I'm sure the batterys dead but even on a yard truck we have, once jumped it runs on the alternator, just needs to be jumped everytime to start it


----------



## jrm123180 (Aug 23, 2004)

it may still be under warrenty....also, if u do need a new one, try a junk yard if your short on cash...bought a die hard at a j/y for $20 a few years ago and it's still going


----------



## paynter2 (Nov 24, 2005)

Remove the battery cables and clean them good. Go to an auto parts store and get a tool to clean them with - they are cheap. With this tool you can clean the battery posts and the inside of the cable connections. 

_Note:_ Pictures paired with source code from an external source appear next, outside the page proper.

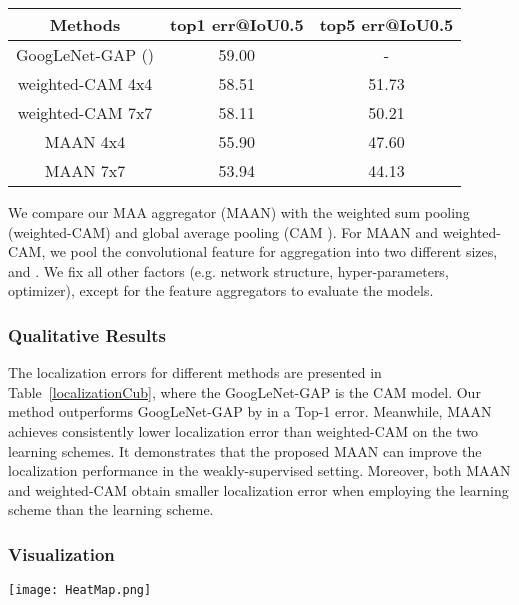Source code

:\documentclass{article} \usepackage{iclr2019_conference,times}
\begin{document}
\begin{table*}[t]
\centering
\caption{ Localization error on CUB-200-2011 test set}
\begin{tabular}{c|c|c}
\hline
Methods          & top1 err@IoU0.5 & top5 err@IoU0.5 \\ \hline
GoogLeNet-GAP (\citep{zhou2016cvpr})              & 59.00   & -           \\ \hline
weighted-CAM 4x4  & 58.51         & 51.73               \\ weighted-CAM 7x7  & 58.11          & 50.21              \\ 
MAAN 4x4        & 55.90         & 47.60               \\
MAAN 7x7          & 53.94          & 44.13               \\ \hline \end{tabular}
\label{localizationCub}
\end{table*}
We compare our MAA aggregator (MAAN) with the weighted sum pooling (weighted-CAM) and global average pooling (CAM \citep{zhou2016cvpr}). For MAAN and weighted-CAM, we pool the convolutional feature for aggregation into two different sizes,  and . 
We fix all other factors (e.g. network structure, hyper-parameters, optimizer), except for the feature aggregators to evaluate the models. 

\subsubsection{Qualitative Results}

The localization errors for different methods are presented in Table~\ref{localizationCub}, where the GoogLeNet-GAP is the CAM model. Our method outperforms GoogLeNet-GAP by  in a Top-1 error. Meanwhile, MAAN achieves consistently lower localization error than weighted-CAM on the two learning schemes. It demonstrates that the proposed MAAN can improve the localization performance in the weakly-supervised setting. Moreover, both MAAN and weighted-CAM obtain smaller localization error when employing the  learning scheme than the  learning scheme. 





\subsubsection{Visualization}




\begin{figure*}[t!]
\centering
\texttt{[image: HeatMap.png]}\caption{Comparison with the baseline methods. The proposed MAAN can locate larger object regions to improve localization performance (ground-truth bounding boxes are in red and the predicted ones are in green).}
\label{fig:loc}
\end{figure*}
\end{document}
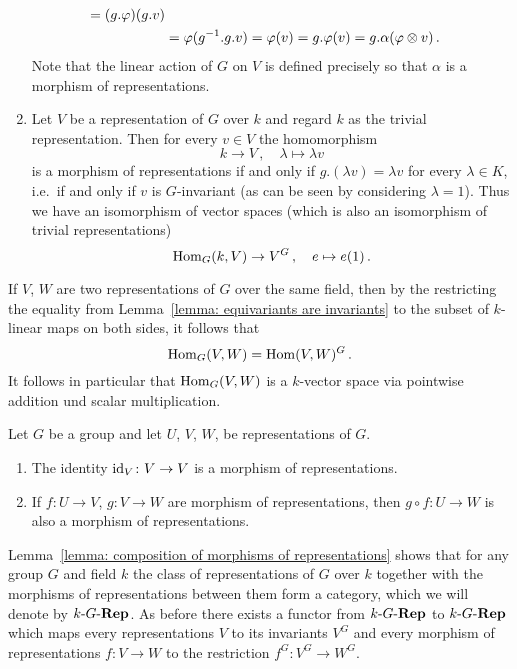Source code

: \begin{example}
\begin{enumerate}
\begin{align*}
         =  (g.\varphi)(g.v)
        \\
        &=  \varphi(g^{-1}.g.v)
         =  \varphi(v)
         =  g.\varphi(v)
         =  g.\alpha(\varphi \mathbin{\otimes} v) \,.
      \end{align*}
      Note that the linear action of $G$ on $V$ is defined precisely so that $\alpha$ is a morphism of representations.
    \item
      Let $V$ be a representation of $G$ over $k$ and regard $k$ as the trivial representation.
      Then for every $v \in V$ the homomorphism
      \[
                k
        \to     V \,,
        \quad   \lambda
        \mapsto \lambda v
      \]
      is a morphism of representations if and only if $g.(\lambda v) = \lambda v$ for every $\lambda \in K$, i.e.\ if and only if $v$ is $G$-invariant (as can be seen by considering $\lambda = 1$).
      Thus we have an isomorphism of vector spaces (which is also an isomorphism of trivial representations)
      \[
                \operatorname{Hom}_G(k,V)
        \to     V^G \,,
        \quad   e
        \mapsto e(1) \,.
      \]
  \end{enumerate}
\end{example}


\begin{remark}
  If $V$, $W$ are two representations of $G$ over the same field, then by the restricting the equality from Lemma~\ref{lemma: equivariants are invariants} to the subset of $k$-linear maps on both sides, it follows that
  \[
      \operatorname{Hom}_G(V,W)
    = \operatorname{Hom}(V,W)^G \,.
  \]
  It follows in particular that $\operatorname{Hom}_G(V,W)$ is a $k$-vector space via pointwise addition und scalar multiplication.
\end{remark}


\begin{lemma}
\label{lemma: composition of morphisms of representations}
  Let $G$ be a group and let $U$, $V$, $W$, be representations of $G$.
  \begin{enumerate}
    \item
      The identity $\operatorname{id}_V \colon V \to V$ is a morphism of representations.
    \item
      If $f \colon U \to V$, $g \colon V \to W$ are morphism of representations, then $g \circ f \colon U \to W$ is also a morphism of representations.
  \end{enumerate}
\end{lemma}


\begin{fluff}
  Lemma~\ref{lemma: composition of morphisms of representations} shows that for any group $G$ and field $k$ the class of representations of $G$ over $k$ together with the morphisms of representations between them form a category, which we will denote by $k\text{-}G\text{-}\mathbf{Rep}$.
  As before there exists a functor from $k\text{-}G\text{-}\mathbf{Rep}$ to $k\text{-}G\text{-}\mathbf{Rep}$ which maps every representations $V$ to its invariants $V^G$ and every morphism of representations $f \colon V \to W$ to the restriction $f^G \colon V^G \to W^G$.
\end{fluff}


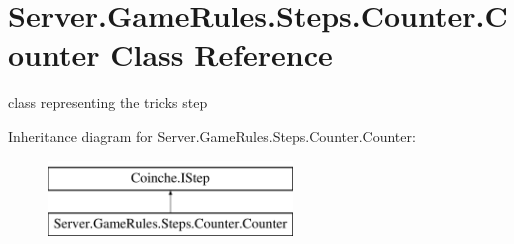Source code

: \hypertarget{class_server_1_1_game_rules_1_1_steps_1_1_counter_1_1_counter}{}\section{Server.\+Game\+Rules.\+Steps.\+Counter.\+Counter Class Reference}
\label{class_server_1_1_game_rules_1_1_steps_1_1_counter_1_1_counter}


class representing the tricks step  


Inheritance diagram for Server.\+Game\+Rules.\+Steps.\+Counter.\+Counter\+:\begin{figure}[H]
\begin{center}
\leavevmode
\includegraphics[height=2.000000cm]{class_server_1_1_game_rules_1_1_steps_1_1_counter_1_1_counter}
\end{center}
\end{figure}

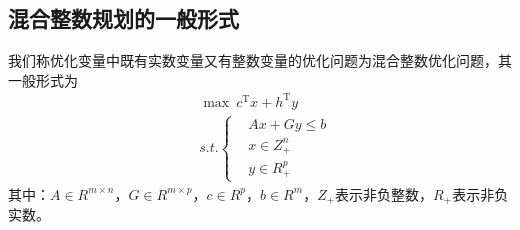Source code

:     \subsection{混合整数规划的一般形式}
        \par
        我们称优化变量中既有实数变量又有整数变量的优化问题为混合整数优化问题，其一般形式为
        \begin{align*}
        &\mathop{\max}\  c^\mathrm{T} x+h^\mathrm{T} y\\
        &s.t.\left\{
        \begin{aligned}
        &Ax+Gy \leqslant b\\
        &x \in Z_{+}^n\\
        &y \in R_{+}^p
        \end{aligned}
        \right.
        \end{align*}
        其中：$A \in R^{m\times n}$，$G \in R^{m\times p}$，$c \in R^p$，$b \in R^m$，$Z_{+}$表示非负整数，$R_+$表示非负实数。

Charge your battery - as posted above. Even a good charge will not push juice through severly corroded cable connections.


----------



## R Thomas (Dec 14, 2005)

sounds as if you two problems, if the alternator is not working it will not run if the battery is dead. If the alternator is working it sould stay running. Take a battery out of another car and try it ,if it runs then pull one battery cable off if it quits then you have a bad charging system


----------



## 84deisel (Dec 2, 2003)

depending on the year of the vehicle it is a very bad idea to remove a battery cable from a vehicle as most of them sence battery voltage and pulling the cable will put a damaging voltage spike into the computer.It is alot less costly and more accurate to use a voltmeter.


----------



## john-boy (Dec 20, 2005)

if the battery has sulfated from long term sitting, it wont run on the alternator. has the battery froze?? if so its toast!! i think the warranty is ur best bet.


----------



## justme- (Dec 28, 2004)

Yet another possibility is that a battery can have a cell reversal when the voltage is let go too low- leaving the battery and car unrun as you describe is a death sentance for the battery.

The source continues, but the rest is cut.